Dataset excerpts:
----------

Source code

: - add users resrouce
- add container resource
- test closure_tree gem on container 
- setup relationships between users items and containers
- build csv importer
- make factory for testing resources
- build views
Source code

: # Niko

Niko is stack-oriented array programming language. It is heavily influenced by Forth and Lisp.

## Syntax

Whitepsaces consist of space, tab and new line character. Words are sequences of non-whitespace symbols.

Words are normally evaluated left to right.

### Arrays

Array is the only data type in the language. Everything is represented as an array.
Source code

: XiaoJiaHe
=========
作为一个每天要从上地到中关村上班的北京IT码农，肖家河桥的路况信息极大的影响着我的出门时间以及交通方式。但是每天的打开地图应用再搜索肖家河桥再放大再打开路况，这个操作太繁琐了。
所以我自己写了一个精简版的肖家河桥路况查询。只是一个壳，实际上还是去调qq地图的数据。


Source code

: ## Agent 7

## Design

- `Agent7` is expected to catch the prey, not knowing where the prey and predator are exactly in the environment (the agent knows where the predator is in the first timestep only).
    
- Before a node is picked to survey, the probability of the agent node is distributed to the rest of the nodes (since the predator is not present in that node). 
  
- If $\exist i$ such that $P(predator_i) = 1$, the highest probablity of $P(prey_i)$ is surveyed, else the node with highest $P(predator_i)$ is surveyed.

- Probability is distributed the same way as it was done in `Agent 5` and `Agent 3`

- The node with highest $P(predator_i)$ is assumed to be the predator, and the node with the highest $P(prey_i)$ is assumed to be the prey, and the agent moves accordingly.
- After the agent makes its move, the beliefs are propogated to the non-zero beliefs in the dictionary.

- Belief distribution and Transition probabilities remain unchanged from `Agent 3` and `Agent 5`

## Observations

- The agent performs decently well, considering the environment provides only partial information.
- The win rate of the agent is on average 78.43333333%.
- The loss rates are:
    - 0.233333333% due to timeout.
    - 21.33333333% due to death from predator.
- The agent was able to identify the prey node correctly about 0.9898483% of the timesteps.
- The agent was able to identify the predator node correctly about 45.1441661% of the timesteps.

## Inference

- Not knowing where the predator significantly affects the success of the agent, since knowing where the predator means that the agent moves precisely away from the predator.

----------

§ YOUR TASK
Go through the data and count every line where the word "Words" appears. Give only that count.

§ RESULT
2